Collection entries
----

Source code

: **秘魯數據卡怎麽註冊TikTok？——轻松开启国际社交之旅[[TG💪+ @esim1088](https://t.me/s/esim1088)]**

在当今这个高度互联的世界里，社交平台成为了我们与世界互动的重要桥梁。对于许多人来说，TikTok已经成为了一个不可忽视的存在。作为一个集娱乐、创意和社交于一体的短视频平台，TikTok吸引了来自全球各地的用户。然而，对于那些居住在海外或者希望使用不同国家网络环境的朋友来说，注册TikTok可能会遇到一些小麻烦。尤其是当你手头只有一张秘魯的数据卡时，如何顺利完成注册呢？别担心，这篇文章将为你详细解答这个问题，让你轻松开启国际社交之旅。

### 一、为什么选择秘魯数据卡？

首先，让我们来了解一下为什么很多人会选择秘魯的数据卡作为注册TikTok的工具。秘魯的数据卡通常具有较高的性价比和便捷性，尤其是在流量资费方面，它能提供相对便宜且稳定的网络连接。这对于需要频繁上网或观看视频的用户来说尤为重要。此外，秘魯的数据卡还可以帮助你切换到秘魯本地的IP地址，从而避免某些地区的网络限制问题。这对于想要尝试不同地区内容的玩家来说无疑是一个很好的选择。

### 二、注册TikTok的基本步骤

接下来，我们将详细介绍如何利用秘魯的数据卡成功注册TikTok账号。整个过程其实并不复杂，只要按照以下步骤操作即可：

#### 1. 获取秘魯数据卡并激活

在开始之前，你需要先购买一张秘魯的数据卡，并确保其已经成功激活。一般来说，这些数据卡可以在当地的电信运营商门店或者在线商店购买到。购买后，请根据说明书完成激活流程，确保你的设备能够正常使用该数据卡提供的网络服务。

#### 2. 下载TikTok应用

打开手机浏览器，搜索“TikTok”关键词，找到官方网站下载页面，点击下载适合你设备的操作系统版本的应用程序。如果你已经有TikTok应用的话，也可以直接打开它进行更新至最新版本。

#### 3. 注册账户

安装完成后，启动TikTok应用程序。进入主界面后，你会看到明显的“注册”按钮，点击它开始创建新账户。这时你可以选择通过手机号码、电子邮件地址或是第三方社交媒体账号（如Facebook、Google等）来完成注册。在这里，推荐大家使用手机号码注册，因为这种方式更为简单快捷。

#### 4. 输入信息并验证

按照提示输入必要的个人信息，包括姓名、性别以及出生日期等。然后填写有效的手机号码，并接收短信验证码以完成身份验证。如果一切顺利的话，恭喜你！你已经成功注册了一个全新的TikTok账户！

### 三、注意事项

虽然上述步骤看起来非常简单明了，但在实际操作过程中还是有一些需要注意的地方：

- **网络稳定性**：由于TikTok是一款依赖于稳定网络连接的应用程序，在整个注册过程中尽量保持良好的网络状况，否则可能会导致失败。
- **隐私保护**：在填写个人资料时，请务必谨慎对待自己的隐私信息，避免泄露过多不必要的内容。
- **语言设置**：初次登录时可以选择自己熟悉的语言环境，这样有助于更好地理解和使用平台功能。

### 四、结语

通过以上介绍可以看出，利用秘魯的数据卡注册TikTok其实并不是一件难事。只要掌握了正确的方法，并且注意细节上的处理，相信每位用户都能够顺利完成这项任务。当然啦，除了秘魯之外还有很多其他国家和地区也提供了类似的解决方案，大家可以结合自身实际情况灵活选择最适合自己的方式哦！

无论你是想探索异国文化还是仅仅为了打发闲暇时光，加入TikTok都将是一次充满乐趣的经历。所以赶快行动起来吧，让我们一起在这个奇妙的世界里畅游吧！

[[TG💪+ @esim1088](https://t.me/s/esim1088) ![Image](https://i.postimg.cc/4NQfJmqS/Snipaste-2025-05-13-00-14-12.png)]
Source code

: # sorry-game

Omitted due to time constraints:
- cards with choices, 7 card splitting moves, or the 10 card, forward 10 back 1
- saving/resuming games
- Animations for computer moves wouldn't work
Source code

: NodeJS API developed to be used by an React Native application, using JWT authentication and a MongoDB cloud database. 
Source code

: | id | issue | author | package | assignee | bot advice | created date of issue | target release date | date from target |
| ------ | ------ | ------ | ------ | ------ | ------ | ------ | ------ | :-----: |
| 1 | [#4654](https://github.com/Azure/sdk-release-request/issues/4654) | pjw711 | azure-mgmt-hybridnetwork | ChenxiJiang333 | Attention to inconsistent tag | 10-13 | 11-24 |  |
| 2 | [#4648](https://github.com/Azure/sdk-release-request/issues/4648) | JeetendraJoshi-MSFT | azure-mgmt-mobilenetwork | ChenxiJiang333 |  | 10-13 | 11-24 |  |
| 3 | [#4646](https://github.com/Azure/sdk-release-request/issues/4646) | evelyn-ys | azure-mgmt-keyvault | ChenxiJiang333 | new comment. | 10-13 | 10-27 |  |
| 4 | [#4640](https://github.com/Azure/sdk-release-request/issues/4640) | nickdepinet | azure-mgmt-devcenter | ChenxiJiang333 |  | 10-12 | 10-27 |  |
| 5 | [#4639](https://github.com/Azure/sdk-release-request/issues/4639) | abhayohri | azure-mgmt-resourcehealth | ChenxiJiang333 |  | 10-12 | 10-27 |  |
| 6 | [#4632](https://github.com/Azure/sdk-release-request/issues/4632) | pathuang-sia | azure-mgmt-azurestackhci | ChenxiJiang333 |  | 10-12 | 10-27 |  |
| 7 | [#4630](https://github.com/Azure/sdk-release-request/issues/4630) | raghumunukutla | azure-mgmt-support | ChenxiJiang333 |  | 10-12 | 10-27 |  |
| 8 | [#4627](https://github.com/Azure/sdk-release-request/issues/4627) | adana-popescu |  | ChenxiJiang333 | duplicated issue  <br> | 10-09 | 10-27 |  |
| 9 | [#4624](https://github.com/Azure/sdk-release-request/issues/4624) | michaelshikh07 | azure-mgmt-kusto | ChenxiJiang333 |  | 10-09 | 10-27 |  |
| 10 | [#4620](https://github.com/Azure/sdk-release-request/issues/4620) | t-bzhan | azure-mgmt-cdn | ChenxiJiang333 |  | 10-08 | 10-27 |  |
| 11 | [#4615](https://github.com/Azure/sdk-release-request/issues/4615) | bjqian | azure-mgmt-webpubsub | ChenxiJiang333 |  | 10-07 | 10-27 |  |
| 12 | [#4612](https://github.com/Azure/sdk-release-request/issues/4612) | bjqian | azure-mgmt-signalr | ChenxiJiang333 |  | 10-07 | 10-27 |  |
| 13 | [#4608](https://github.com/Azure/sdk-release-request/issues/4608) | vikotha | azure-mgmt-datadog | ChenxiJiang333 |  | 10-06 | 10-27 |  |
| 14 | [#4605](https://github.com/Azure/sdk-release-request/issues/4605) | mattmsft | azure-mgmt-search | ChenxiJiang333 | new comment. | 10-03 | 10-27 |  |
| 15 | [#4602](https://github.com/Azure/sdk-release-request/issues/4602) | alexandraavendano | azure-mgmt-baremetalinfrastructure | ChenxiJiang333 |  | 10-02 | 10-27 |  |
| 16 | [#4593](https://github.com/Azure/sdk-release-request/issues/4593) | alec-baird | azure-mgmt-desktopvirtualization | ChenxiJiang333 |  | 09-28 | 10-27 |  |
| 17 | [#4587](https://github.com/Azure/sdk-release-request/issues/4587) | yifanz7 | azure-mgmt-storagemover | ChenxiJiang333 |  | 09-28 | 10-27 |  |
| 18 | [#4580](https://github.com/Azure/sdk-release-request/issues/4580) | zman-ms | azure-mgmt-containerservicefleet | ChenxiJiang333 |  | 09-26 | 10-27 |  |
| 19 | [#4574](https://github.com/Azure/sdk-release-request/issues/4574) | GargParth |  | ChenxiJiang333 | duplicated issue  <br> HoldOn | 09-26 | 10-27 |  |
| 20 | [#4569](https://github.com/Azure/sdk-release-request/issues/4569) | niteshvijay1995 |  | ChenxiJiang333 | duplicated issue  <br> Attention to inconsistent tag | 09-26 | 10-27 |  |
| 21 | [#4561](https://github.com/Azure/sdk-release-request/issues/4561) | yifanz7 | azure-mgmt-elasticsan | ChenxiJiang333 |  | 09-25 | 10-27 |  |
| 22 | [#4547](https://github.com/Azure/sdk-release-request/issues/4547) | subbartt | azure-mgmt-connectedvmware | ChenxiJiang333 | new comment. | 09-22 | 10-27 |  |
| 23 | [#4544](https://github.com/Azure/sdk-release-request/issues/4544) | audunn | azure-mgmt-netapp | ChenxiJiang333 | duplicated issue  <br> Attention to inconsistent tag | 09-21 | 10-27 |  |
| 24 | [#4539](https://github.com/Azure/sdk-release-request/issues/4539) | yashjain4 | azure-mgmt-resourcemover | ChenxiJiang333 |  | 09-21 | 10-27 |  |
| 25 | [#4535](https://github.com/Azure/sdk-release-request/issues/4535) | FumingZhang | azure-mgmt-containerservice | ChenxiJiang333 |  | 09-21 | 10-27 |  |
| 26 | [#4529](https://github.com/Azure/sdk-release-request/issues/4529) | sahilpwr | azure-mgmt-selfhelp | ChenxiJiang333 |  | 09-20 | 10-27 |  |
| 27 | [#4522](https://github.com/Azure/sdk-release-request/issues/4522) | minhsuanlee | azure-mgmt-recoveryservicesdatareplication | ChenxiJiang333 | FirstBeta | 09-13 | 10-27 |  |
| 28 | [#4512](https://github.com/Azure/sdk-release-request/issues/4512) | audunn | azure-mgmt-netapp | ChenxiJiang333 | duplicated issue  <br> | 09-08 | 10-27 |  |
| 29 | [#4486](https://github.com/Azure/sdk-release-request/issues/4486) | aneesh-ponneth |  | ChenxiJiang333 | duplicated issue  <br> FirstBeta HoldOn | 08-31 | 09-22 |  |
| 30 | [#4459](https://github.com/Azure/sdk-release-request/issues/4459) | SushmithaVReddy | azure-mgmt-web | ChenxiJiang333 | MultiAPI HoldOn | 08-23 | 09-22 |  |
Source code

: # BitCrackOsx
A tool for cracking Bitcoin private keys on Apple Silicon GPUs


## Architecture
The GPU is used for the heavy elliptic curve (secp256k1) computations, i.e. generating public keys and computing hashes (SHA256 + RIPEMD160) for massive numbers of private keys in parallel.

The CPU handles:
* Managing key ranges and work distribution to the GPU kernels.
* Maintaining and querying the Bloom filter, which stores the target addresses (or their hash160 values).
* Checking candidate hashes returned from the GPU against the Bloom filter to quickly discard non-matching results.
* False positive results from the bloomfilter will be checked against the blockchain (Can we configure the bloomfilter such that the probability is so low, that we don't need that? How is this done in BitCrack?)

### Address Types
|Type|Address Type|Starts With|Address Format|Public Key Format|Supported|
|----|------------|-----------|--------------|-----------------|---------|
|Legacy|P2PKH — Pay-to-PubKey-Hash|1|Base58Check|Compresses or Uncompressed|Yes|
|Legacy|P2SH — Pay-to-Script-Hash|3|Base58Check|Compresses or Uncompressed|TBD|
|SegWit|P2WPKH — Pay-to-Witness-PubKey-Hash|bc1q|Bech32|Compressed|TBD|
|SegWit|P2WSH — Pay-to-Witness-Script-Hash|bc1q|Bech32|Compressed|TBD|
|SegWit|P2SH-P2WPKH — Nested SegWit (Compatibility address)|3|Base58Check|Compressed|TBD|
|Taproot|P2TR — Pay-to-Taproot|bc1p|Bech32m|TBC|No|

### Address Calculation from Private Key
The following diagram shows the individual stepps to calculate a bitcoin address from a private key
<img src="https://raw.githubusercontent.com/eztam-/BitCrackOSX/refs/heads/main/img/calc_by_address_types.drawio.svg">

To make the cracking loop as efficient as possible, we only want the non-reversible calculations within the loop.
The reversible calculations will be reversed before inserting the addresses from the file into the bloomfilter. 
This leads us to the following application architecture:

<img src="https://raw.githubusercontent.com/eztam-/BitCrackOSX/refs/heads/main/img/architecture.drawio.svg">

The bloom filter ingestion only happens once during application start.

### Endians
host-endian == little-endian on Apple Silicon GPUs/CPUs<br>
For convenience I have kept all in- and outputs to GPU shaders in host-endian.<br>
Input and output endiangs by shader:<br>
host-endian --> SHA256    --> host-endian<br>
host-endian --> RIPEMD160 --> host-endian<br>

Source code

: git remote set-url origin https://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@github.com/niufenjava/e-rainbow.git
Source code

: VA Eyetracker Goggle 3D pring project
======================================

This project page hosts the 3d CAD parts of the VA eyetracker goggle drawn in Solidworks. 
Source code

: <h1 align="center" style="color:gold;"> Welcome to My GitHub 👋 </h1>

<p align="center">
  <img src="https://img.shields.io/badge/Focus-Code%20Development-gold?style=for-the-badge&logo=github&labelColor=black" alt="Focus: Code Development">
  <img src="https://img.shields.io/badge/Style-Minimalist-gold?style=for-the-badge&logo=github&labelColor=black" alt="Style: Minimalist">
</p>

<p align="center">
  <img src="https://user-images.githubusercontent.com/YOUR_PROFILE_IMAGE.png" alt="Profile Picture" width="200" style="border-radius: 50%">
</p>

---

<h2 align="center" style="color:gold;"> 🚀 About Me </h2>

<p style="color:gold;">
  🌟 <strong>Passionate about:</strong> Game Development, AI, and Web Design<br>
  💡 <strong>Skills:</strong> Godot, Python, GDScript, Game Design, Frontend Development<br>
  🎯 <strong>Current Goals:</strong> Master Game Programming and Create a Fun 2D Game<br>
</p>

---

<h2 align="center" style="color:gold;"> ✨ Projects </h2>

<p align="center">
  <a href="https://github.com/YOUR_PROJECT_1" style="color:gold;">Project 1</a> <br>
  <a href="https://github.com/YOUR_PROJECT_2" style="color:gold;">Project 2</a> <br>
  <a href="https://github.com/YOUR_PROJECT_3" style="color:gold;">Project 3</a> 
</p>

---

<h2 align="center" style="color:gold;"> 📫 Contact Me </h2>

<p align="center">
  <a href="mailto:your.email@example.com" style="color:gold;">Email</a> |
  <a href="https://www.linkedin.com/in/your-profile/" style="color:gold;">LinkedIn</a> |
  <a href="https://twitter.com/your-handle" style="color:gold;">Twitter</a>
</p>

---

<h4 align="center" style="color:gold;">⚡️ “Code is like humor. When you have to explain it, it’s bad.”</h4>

----

Brief>
What is needed is the count of lines in the records that include the word "only", with no other text.

Result of this task>
2